[Plain-text document sources]
---

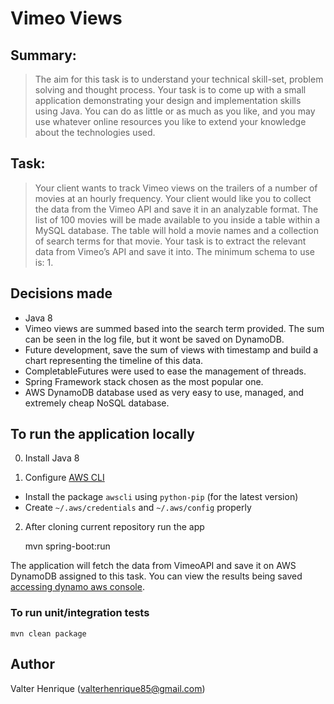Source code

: # Vimeo Views

## Summary:

> The aim for this task is to understand your technical skill-set, problem solving and thought process.
> Your task is to come up with a small application demonstrating your design and implementation
> skills using Java. You can do as little or as much as you like, and you may use whatever online
> resources you like to extend your knowledge about the technologies used.


## Task:

> Your client wants to track Vimeo views on the trailers of a number of movies at an hourly
> frequency. Your client would like you to collect the data from the Vimeo API and save it in an
> analyzable format.
> The list of 100 movies will be made available to you inside a table within a MySQL database. The
> table will hold a movie names and a collection of search terms for that movie.
> Your task is to extract the relevant data from Vimeo’s API and save it into. The minimum schema to
> use is: 1.

## Decisions made

* Java 8
* Vimeo views are summed based into the search term provided. The sum can be seen in the log file, but it wont be saved on DynamoDB.
* Future development, save the sum of views with timestamp and build a chart representing the timeline of this data.
* CompletableFutures were used to ease the management of threads.
* Spring Framework stack chosen as the most popular one.
* AWS DynamoDB database used as very easy to use, managed, and extremely cheap NoSQL database.

## To run the application locally

0. Install Java 8

1. Configure [AWS CLI](https://aws.amazon.com/cli/)

* Install the package `awscli` using `python-pip` (for the latest version)
* Create `~/.aws/credentials` and `~/.aws/config` properly

2. After cloning current repository run the app


    mvn spring-boot:run

The application will fetch the data from VimeoAPI and save it on AWS DynamoDB assigned to this task.
You can view the results being saved [accessing dynamo aws console](https://console.aws.amazon.com/dynamodb/home?region=us-east-1#tables:selected=ddb-table-sst67gy).

### To run unit/integration tests

    mvn clean package

## Author

Valter Henrique (valterhenrique85@gmail.com)
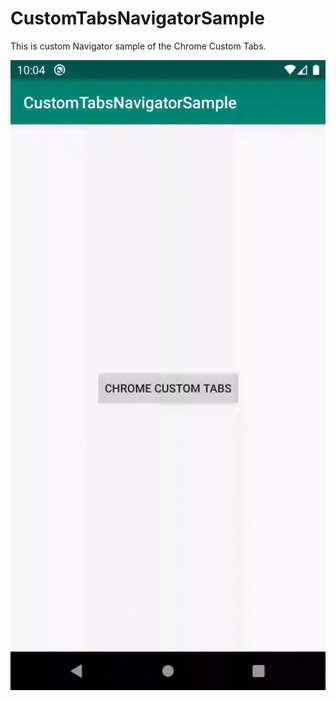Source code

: CustomTabsNavigatorSample
========

This is custom Navigator sample of the Chrome Custom Tabs.

![result](https://github.com/ken-kentan/CustomTabsNavigatorSample/blob/master/media/result.gif)
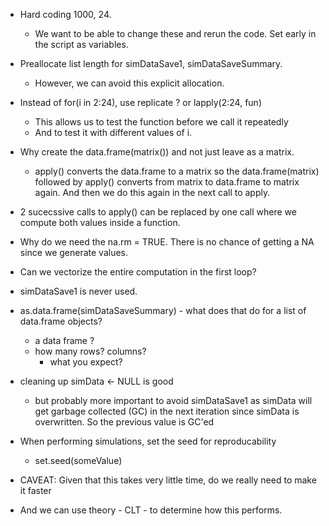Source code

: + Hard coding 1000, 24.  
  + We want to be able to change these and rerun the code.  Set early in the script as variables.

+ Preallocate list length for simDataSave1, simDataSaveSummary.
   + However, we can avoid this explicit allocation.
   
+ Instead of for(i in 2:24), use replicate ? or lapply(2:24, fun)   
   + This allows us to test the function before we call it repeatedly
   + And to test it with different values of i.
   
+ Why create the data.frame(matrix()) and not just leave as a matrix.
   + apply() converts the data.frame to a matrix so the data.frame(matrix) followed by apply()
     converts from matrix to data.frame to matrix again. And then we do this again in the next call
     to apply.
	 
+ 2 sucecssive calls to apply() can be replaced by one call where we compute both values inside a
  function.
  
+ Why do we need the na.rm = TRUE. There is no chance of getting a NA since we generate values.

+ Can we vectorize the entire computation in the first loop?

+ simDataSave1 is never used.

+ as.data.frame(simDataSaveSummary) - what does that do for a list of data.frame objects?
  + a data frame ?
  + how many rows? columns?
    + what you expect?

+ cleaning up simData <- NULL is good
   + but probably more important to avoid simDataSave1 as simData will get garbage collected (GC) in the
     next iteration since simData is overwritten.  So the previous value is GC'ed



+ When performing simulations, set the seed for reproducability
   + set.seed(someValue)


+ CAVEAT: Given that this takes very little time, do we really need to make it faster
+ And we can use theory - CLT - to determine how this performs.
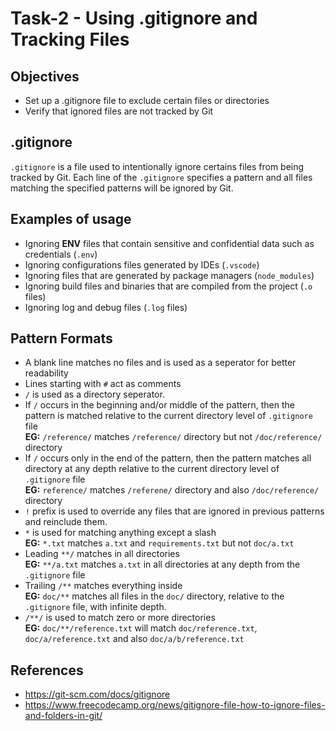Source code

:# Task-2 - Using .gitignore and Tracking Files

## Objectives
- Set up a .gitignore file to exclude certain files or directories
- Verify that ignored files are not tracked by Git

## .gitignore
`.gitignore` is a file used to intentionally ignore certains files from being tracked by Git. Each line of the `.gitignore` specifies a pattern and all files matching the specified patterns will be ignored by Git.

## Examples of usage
- Ignoring **ENV** files that contain sensitive and confidential data such as credentials (`.env`)
- Ignoring configurations files generated by IDEs (`.vscode`)
- Ignoring files that are generated by package managers (`node_modules`)
- Ignoring build files and binaries that are compiled from the project (`.o` files)
- Ignoring log and debug files (`.log` files)

## Pattern Formats
- A blank line matches no files and is used as a seperator for better readability
- Lines starting with `#` act as comments
- `/` is used as a directory seperator.
- If `/` occurs in the beginning and/or middle of the pattern, then the pattern is matched relative to the current directory level of `.gitignore` file\
**EG:** `/reference/` matches `/reference/` directory but not `/doc/reference/` directory
- If `/` occurs only in the end of the pattern, then the pattern matches all directory at any depth relative to the current directory level of `.gitignore` file\
**EG:** `reference/` matches `/referene/` directory and also `/doc/reference/` directory
- `!` prefix is used to override any files that are ignored in previous patterns and reinclude them.
- `*` is used for matching anything except a slash\
**EG:** `*.txt` matches `a.txt` and `requirements.txt` but not `doc/a.txt`
- Leading `**/` matches in all directories\
**EG:** `**/a.txt` matches `a.txt` in all directories at any depth from the `.gitignore` file
- Trailing `/**` matches everything inside\
**EG:** `doc/**` matches all files in the `doc/` directory, relative to the `.gitignore` file, with infinite depth.
- `/**/` is used to match zero or more directories\
**EG:** `doc/**/reference.txt` will match `doc/reference.txt`, `doc/a/reference.txt` and also `doc/a/b/reference.txt`


## References
- https://git-scm.com/docs/gitignore
- https://www.freecodecamp.org/news/gitignore-file-how-to-ignore-files-and-folders-in-git/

---

**Exercise prompt:** How many of the lines above contain the string "CustomTabsNavigatorSample"? Give the number only.

**Written reply:** 2